ACTIVITY —
Show all the lines in the data below that include the word "TypeChange".

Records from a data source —
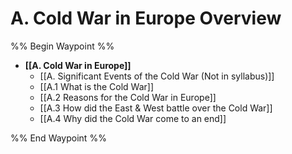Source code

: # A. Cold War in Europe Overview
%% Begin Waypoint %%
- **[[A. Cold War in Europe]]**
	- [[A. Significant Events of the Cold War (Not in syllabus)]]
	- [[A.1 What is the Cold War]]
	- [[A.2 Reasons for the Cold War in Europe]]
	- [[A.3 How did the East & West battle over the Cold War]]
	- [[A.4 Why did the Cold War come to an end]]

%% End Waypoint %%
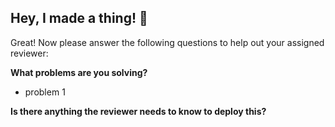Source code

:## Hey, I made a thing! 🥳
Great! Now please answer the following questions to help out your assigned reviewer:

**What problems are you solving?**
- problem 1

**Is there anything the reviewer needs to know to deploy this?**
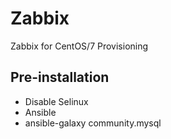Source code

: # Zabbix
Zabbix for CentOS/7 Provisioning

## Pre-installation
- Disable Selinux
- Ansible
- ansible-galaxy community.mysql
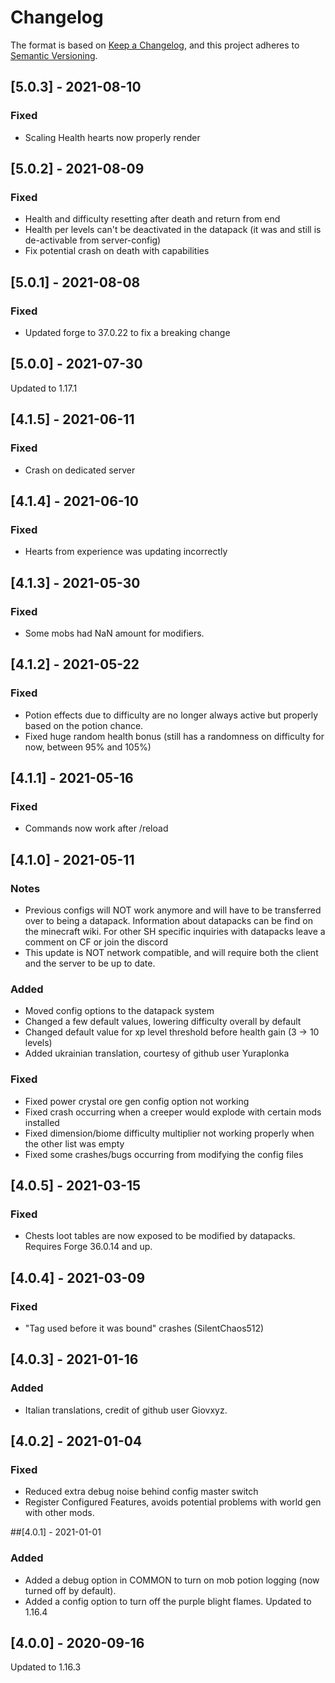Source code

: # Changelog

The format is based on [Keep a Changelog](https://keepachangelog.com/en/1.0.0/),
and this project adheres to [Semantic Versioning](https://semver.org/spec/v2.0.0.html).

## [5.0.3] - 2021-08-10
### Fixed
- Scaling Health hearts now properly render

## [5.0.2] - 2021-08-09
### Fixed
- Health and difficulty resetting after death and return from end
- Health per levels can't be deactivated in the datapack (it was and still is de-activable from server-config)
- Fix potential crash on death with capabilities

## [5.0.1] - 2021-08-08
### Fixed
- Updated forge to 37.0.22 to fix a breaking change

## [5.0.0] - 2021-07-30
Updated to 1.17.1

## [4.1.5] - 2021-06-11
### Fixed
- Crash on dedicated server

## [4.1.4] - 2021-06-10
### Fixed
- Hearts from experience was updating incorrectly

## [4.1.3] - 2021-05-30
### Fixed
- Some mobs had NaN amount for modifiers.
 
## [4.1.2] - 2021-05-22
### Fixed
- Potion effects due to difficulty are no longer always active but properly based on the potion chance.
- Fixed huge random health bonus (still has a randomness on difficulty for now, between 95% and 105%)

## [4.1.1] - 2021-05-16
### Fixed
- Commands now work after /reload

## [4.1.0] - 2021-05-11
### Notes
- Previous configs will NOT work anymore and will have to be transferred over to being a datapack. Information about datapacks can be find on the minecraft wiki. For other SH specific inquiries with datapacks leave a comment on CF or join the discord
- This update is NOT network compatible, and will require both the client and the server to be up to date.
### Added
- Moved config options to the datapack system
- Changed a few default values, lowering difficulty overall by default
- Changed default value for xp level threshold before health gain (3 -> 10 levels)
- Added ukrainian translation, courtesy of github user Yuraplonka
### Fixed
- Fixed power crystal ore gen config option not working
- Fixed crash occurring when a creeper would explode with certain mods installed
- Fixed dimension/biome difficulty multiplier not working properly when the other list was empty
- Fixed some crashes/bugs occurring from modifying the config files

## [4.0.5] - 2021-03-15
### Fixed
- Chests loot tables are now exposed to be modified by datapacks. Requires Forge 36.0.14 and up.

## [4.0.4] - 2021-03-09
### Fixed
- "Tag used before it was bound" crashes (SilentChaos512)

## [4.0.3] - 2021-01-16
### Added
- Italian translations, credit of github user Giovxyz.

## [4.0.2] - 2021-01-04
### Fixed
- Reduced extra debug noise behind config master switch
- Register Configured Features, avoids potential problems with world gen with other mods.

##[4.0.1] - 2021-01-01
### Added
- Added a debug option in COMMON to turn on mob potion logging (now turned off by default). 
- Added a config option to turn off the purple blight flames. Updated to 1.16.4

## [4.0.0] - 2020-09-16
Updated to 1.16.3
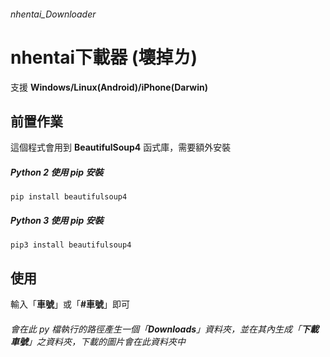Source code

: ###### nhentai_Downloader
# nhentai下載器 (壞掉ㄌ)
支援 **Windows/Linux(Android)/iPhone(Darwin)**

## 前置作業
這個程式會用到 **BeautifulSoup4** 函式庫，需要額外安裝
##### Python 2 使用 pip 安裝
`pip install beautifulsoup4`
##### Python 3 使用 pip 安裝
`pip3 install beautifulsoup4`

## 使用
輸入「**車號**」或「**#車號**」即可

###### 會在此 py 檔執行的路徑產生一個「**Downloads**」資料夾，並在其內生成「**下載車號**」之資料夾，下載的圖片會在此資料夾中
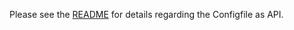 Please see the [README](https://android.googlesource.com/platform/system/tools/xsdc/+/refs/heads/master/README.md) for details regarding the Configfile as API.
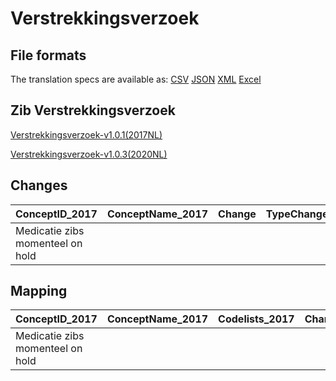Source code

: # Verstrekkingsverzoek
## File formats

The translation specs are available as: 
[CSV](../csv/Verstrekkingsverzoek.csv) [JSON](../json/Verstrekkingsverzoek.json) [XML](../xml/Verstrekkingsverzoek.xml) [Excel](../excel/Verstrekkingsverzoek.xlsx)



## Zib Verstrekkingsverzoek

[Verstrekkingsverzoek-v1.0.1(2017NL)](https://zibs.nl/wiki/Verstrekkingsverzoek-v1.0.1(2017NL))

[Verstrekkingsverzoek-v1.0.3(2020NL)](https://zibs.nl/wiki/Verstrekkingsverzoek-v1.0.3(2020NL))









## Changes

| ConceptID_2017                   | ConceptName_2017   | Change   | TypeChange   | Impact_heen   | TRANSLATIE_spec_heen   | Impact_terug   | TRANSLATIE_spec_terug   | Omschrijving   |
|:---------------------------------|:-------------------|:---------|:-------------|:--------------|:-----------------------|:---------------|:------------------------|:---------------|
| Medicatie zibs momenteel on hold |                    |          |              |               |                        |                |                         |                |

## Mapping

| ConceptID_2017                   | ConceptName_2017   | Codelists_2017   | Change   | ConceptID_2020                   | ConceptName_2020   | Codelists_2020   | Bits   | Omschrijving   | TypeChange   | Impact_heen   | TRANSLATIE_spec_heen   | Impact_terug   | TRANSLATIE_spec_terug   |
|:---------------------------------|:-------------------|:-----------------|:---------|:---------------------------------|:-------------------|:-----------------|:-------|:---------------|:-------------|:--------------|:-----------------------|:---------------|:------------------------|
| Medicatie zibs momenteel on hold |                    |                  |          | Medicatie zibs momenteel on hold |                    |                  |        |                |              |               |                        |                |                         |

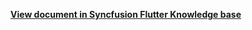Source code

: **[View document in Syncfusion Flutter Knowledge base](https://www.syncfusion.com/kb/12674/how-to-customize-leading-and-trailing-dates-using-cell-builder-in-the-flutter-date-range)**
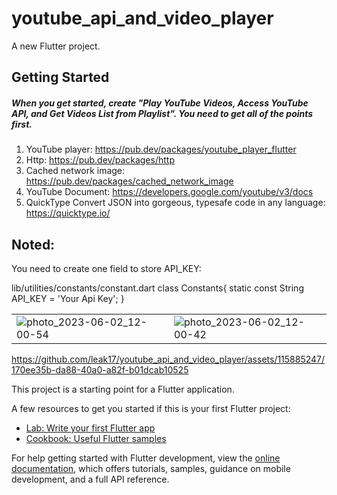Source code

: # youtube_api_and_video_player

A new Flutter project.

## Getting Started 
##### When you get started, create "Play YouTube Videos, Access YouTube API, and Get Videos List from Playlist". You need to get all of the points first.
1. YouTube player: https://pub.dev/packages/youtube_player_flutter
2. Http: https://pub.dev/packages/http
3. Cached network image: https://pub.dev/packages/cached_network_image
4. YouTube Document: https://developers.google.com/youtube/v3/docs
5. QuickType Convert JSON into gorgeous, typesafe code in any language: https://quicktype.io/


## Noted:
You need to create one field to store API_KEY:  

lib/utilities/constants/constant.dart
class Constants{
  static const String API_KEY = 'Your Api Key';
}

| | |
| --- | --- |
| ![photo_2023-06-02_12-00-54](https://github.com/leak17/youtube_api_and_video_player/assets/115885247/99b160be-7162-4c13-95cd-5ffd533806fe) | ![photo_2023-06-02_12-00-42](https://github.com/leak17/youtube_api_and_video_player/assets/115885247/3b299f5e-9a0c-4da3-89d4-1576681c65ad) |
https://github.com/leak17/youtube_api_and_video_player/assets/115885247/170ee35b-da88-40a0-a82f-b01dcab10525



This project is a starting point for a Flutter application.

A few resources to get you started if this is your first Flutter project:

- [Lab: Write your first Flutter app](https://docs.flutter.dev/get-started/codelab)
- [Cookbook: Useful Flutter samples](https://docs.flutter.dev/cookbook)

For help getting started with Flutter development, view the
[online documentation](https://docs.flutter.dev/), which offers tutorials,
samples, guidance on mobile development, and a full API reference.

RESULT OF THIS TASK —
| ConceptID_2017                   | ConceptName_2017   | Change   | TypeChange   | Impact_heen   | TRANSLATIE_spec_heen   | Impact_terug   | TRANSLATIE_spec_terug   | Omschrijving   |
| ConceptID_2017                   | ConceptName_2017   | Codelists_2017   | Change   | ConceptID_2020                   | ConceptName_2020   | Codelists_2020   | Bits   | Omschrijving   | TypeChange   | Impact_heen   | TRANSLATIE_spec_heen   | Impact_terug   | TRANSLATIE_spec_terug   |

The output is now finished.